Primary aldosteronism (PA) is now considered the most common cause of secondary hypertension, with an estimated prevalence of up to 11% in unselected hypertensive patients1. Common underlying etiologies include an aldosterone-producing adenoma, unilateral adrenal hyperplasia and bilateral idiopathic adrenal hyperplasia2,3,4. PA can be divided into unilateral and bilateral subtypes. Surgery is indicated for patients with unilateral hyperaldosteronism, which is able to alleviate or cure hypertension in most patients5,6. Thus, the lateralization of PA is crucial for the determination of further treatment strategies.

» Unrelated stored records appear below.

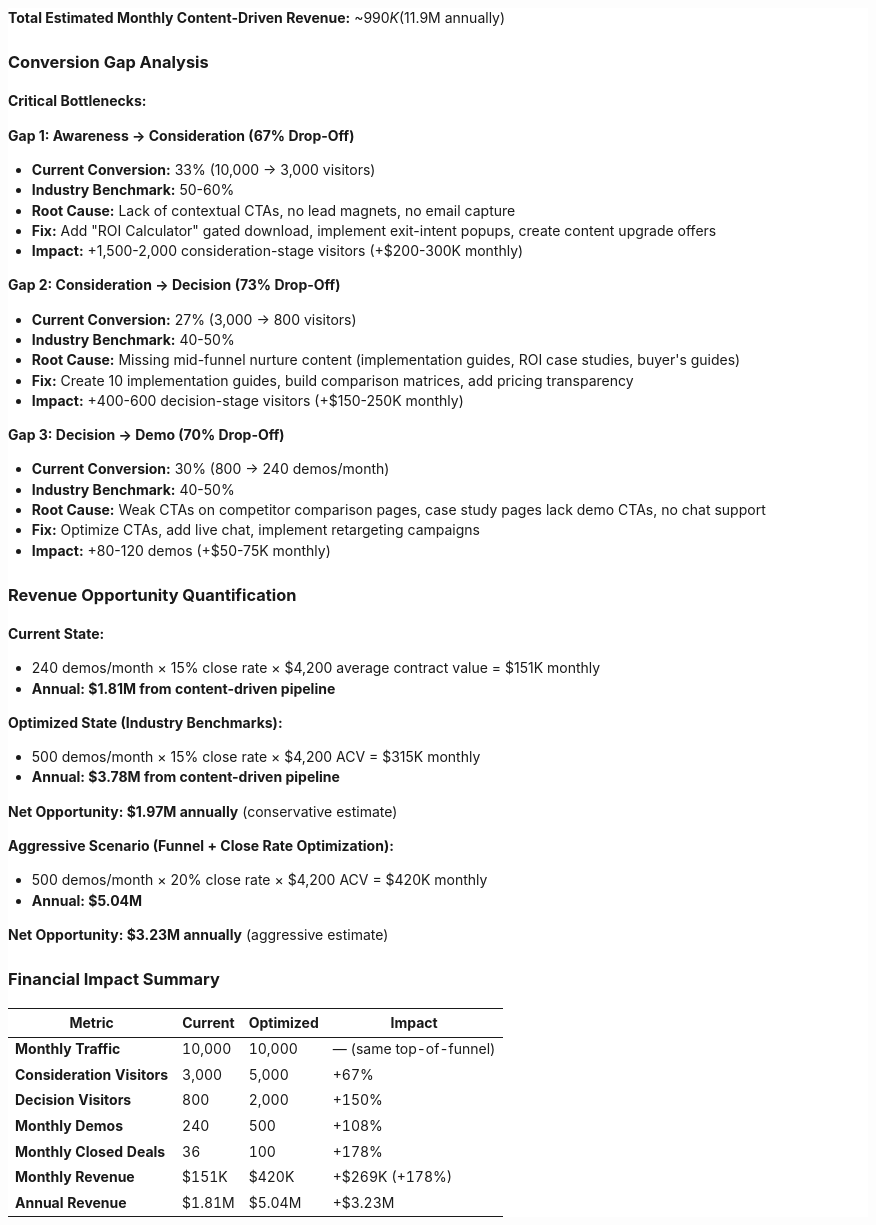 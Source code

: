 
**Total Estimated Monthly Content-Driven Revenue:** ~$990K ($11.9M annually)

### Conversion Gap Analysis

**Critical Bottlenecks:**

**Gap 1: Awareness → Consideration (67% Drop-Off)**
- **Current Conversion:** 33% (10,000 → 3,000 visitors)
- **Industry Benchmark:** 50-60%
- **Root Cause:** Lack of contextual CTAs, no lead magnets, no email capture
- **Fix:** Add "ROI Calculator" gated download, implement exit-intent popups, create content upgrade offers
- **Impact:** +1,500-2,000 consideration-stage visitors (+$200-300K monthly)

**Gap 2: Consideration → Decision (73% Drop-Off)**
- **Current Conversion:** 27% (3,000 → 800 visitors)
- **Industry Benchmark:** 40-50%
- **Root Cause:** Missing mid-funnel nurture content (implementation guides, ROI case studies, buyer's guides)
- **Fix:** Create 10 implementation guides, build comparison matrices, add pricing transparency
- **Impact:** +400-600 decision-stage visitors (+$150-250K monthly)

**Gap 3: Decision → Demo (70% Drop-Off)**
- **Current Conversion:** 30% (800 → 240 demos/month)
- **Industry Benchmark:** 40-50%
- **Root Cause:** Weak CTAs on competitor comparison pages, case study pages lack demo CTAs, no chat support
- **Fix:** Optimize CTAs, add live chat, implement retargeting campaigns
- **Impact:** +80-120 demos (+$50-75K monthly)

### Revenue Opportunity Quantification

**Current State:**
- 240 demos/month × 15% close rate × $4,200 average contract value = $151K monthly
- **Annual: $1.81M from content-driven pipeline**

**Optimized State (Industry Benchmarks):**
- 500 demos/month × 15% close rate × $4,200 ACV = $315K monthly
- **Annual: $3.78M from content-driven pipeline**

**Net Opportunity: $1.97M annually** (conservative estimate)

**Aggressive Scenario (Funnel + Close Rate Optimization):**
- 500 demos/month × 20% close rate × $4,200 ACV = $420K monthly
- **Annual: $5.04M**

**Net Opportunity: $3.23M annually** (aggressive estimate)

### Financial Impact Summary

| Metric | Current | Optimized | Impact |
|--------|---------|-----------|--------|
| **Monthly Traffic** | 10,000 | 10,000 | — (same top-of-funnel) |
| **Consideration Visitors** | 3,000 | 5,000 | +67% |
| **Decision Visitors** | 800 | 2,000 | +150% |
| **Monthly Demos** | 240 | 500 | +108% |
| **Monthly Closed Deals** | 36 | 100 | +178% |
| **Monthly Revenue** | $151K | $420K | +$269K (+178%) |
| **Annual Revenue** | $1.81M | $5.04M | +$3.23M |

It has been shown that computed tomography (CT) and magnetic resonance imaging (MRI) can be misleading and unreliable for distinguishing unilateral from bilateral PA7,8,9. Adrenal venous sampling (AVS) is considered the gold standard for determining the laterality of PA via the direct sampling of aldosterone secretion. The application of this approach in all PA patients is also recommended by the Endocrine Society9. However, AVS is a technically challenging procedure because the right adrenal vein is small and difficult to catheterize. The reported success rates of AVS vary widely, from 55–97%7,10,11,12.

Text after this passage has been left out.